— WHAT THIS TASK INVOLVES —
Below are the entries to work from; restate word for word the portion that opens with the line containing "[Source code view]( https://github.com/jaanga/sp500" and closes with the line containing "All tZigZagZ scripts", keeping both.

— DATA SUPPLIED —
---

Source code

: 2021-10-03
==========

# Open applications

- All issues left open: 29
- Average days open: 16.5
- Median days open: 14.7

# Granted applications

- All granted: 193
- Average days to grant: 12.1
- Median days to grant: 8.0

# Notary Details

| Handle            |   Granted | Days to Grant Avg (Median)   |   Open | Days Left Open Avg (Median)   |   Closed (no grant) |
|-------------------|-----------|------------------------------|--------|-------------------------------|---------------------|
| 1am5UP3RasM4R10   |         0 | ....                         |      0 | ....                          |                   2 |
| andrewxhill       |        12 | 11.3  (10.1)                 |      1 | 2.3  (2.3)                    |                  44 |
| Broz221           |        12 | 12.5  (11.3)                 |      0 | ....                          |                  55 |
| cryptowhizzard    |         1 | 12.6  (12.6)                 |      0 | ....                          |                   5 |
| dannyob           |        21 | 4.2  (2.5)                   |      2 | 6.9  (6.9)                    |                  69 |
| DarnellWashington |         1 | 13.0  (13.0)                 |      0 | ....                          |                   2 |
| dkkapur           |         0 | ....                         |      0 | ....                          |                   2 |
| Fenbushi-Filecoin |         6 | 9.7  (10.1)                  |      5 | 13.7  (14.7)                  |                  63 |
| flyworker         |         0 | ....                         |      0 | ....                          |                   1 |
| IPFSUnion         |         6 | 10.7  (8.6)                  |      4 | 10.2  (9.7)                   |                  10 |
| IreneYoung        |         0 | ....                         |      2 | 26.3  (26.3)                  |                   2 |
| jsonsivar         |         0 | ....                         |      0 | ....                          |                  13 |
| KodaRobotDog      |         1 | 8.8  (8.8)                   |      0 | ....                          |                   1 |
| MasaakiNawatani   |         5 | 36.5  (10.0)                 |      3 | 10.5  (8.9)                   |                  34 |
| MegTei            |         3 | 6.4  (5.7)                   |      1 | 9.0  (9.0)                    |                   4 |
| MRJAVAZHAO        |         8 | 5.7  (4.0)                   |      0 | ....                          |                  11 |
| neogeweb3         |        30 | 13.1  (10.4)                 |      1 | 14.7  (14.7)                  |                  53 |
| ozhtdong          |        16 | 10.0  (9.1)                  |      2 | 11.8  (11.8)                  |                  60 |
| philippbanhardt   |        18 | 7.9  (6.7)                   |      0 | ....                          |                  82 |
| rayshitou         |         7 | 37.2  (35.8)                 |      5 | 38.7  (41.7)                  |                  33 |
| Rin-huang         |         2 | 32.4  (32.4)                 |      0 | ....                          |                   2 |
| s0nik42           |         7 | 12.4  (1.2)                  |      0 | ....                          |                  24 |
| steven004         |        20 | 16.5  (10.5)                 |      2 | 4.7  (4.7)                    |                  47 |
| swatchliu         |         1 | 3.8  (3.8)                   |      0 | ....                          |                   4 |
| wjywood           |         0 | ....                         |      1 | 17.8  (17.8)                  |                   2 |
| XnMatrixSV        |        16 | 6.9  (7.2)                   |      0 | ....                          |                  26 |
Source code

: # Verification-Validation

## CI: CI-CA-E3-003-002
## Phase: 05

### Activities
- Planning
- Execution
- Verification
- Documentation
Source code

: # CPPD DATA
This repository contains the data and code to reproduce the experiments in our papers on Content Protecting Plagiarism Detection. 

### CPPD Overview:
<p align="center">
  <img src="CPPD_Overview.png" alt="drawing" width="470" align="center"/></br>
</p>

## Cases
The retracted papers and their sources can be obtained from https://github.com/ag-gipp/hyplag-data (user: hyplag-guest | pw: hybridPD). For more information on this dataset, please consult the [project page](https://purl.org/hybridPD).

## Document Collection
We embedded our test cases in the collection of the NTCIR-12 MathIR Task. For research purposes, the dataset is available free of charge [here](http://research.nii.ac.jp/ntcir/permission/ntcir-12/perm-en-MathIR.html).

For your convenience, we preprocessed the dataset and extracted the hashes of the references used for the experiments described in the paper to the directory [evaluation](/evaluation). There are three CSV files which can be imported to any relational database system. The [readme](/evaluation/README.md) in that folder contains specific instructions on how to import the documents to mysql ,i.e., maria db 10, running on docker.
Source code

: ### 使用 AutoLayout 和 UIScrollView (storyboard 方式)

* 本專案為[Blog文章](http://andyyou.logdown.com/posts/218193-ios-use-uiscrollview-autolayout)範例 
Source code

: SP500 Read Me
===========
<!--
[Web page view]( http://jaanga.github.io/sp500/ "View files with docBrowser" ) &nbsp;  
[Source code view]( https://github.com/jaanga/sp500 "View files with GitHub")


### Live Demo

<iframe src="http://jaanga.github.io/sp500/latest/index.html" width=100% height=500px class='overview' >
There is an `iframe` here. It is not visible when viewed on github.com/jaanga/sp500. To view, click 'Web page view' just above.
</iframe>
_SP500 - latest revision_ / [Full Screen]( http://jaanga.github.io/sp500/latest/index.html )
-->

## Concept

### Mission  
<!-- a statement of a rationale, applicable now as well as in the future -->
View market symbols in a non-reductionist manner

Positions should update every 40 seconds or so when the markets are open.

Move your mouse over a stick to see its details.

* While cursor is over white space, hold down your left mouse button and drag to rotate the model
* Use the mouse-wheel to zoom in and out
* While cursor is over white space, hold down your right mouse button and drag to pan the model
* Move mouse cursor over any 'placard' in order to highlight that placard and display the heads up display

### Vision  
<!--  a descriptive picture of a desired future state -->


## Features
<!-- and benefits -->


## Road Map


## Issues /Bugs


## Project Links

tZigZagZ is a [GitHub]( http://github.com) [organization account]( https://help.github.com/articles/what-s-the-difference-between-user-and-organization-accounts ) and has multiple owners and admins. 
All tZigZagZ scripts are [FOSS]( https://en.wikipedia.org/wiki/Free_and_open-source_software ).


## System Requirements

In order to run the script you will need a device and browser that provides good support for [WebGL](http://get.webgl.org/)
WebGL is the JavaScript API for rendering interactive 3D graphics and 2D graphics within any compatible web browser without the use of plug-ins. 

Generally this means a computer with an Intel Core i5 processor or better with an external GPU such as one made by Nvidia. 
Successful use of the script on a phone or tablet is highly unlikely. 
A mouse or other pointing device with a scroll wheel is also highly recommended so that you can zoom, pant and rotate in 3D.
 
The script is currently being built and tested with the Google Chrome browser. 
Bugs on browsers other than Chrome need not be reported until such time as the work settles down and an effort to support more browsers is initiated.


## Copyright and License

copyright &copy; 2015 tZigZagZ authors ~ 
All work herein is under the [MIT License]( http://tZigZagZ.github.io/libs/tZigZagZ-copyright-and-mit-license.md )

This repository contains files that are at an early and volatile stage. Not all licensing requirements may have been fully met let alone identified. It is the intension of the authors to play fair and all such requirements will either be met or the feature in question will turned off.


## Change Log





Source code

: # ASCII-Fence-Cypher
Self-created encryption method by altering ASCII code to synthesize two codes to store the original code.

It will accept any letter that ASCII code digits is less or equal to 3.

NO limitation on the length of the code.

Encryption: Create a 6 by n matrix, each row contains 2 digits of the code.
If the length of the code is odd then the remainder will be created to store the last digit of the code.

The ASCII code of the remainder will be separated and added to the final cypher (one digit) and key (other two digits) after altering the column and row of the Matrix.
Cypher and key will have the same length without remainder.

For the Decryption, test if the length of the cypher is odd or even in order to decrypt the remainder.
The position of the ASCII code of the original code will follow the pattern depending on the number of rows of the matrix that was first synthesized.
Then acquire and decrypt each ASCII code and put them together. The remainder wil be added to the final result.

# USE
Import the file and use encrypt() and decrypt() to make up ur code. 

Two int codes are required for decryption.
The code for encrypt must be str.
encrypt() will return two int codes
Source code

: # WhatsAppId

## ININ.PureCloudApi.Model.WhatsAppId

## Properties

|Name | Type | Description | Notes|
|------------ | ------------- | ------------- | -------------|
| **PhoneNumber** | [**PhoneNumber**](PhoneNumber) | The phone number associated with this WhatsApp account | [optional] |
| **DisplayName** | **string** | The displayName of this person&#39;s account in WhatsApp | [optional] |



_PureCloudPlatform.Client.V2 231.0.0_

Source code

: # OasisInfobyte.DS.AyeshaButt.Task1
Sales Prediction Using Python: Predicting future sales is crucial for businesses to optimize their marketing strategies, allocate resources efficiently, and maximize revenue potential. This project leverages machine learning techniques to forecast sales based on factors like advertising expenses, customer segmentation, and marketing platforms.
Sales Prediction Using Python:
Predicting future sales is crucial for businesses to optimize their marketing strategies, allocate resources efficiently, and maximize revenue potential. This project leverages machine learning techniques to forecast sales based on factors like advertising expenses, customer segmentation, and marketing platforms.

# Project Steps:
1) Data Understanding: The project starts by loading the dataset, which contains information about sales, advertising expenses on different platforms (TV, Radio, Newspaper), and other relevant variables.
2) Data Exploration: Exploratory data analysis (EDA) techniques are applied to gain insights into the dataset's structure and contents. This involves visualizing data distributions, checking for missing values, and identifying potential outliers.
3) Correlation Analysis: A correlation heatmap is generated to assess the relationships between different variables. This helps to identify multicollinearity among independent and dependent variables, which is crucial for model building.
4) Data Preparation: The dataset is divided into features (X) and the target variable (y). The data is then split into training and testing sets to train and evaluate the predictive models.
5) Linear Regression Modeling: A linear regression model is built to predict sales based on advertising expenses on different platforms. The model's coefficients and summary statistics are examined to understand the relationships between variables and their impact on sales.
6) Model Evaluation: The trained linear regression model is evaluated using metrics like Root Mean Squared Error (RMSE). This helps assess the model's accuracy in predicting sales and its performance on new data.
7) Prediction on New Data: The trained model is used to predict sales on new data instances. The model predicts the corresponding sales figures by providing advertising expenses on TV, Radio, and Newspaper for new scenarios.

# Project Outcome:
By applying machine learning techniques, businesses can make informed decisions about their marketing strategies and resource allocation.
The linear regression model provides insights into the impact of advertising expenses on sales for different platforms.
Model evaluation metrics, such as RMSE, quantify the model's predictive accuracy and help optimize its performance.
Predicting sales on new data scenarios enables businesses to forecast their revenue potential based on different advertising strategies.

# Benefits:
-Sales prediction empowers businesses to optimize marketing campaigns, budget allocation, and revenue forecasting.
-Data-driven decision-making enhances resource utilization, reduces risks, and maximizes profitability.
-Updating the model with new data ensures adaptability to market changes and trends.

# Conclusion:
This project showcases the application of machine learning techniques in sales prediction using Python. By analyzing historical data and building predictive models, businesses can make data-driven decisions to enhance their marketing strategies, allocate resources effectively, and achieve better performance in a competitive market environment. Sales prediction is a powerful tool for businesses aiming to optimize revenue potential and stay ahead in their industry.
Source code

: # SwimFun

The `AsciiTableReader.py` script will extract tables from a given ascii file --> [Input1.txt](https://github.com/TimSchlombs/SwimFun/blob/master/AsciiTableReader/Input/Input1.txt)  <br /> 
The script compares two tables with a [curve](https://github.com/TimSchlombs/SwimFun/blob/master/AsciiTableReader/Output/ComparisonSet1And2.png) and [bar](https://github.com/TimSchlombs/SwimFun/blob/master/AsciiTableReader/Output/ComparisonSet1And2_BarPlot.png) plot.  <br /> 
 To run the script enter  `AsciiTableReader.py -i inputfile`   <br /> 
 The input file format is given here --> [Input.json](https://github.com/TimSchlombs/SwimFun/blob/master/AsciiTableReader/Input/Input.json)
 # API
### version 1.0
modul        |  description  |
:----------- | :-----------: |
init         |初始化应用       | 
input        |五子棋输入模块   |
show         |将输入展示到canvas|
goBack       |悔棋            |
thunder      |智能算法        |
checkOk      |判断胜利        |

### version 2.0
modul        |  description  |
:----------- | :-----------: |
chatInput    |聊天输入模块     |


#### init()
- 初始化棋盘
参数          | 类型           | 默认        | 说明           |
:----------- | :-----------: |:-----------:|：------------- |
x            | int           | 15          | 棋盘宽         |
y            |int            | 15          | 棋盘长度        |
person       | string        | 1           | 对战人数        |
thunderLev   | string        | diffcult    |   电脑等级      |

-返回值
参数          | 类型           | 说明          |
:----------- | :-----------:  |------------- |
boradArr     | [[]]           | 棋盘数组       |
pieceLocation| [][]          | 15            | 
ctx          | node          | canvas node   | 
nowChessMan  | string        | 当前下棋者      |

---

— SOLUTION TO THE EXERCISE —
[Source code view]( https://github.com/jaanga/sp500 "View files with GitHub")


### Live Demo

<iframe src="http://jaanga.github.io/sp500/latest/index.html" width=100% height=500px class='overview' >
There is an `iframe` here. It is not visible when viewed on github.com/jaanga/sp500. To view, click 'Web page view' just above.
</iframe>
_SP500 - latest revision_ / [Full Screen]( http://jaanga.github.io/sp500/latest/index.html )
-->

## Concept

### Mission  
<!-- a statement of a rationale, applicable now as well as in the future -->
View market symbols in a non-reductionist manner

Positions should update every 40 seconds or so when the markets are open.

Move your mouse over a stick to see its details.

* While cursor is over white space, hold down your left mouse button and drag to rotate the model
* Use the mouse-wheel to zoom in and out
* While cursor is over white space, hold down your right mouse button and drag to pan the model
* Move mouse cursor over any 'placard' in order to highlight that placard and display the heads up display

### Vision  
<!--  a descriptive picture of a desired future state -->


## Features
<!-- and benefits -->


## Road Map


## Issues /Bugs


## Project Links

tZigZagZ is a [GitHub]( http://github.com) [organization account]( https://help.github.com/articles/what-s-the-difference-between-user-and-organization-accounts ) and has multiple owners and admins. 
All tZigZagZ scripts are [FOSS]( https://en.wikipedia.org/wiki/Free_and_open-source_software ).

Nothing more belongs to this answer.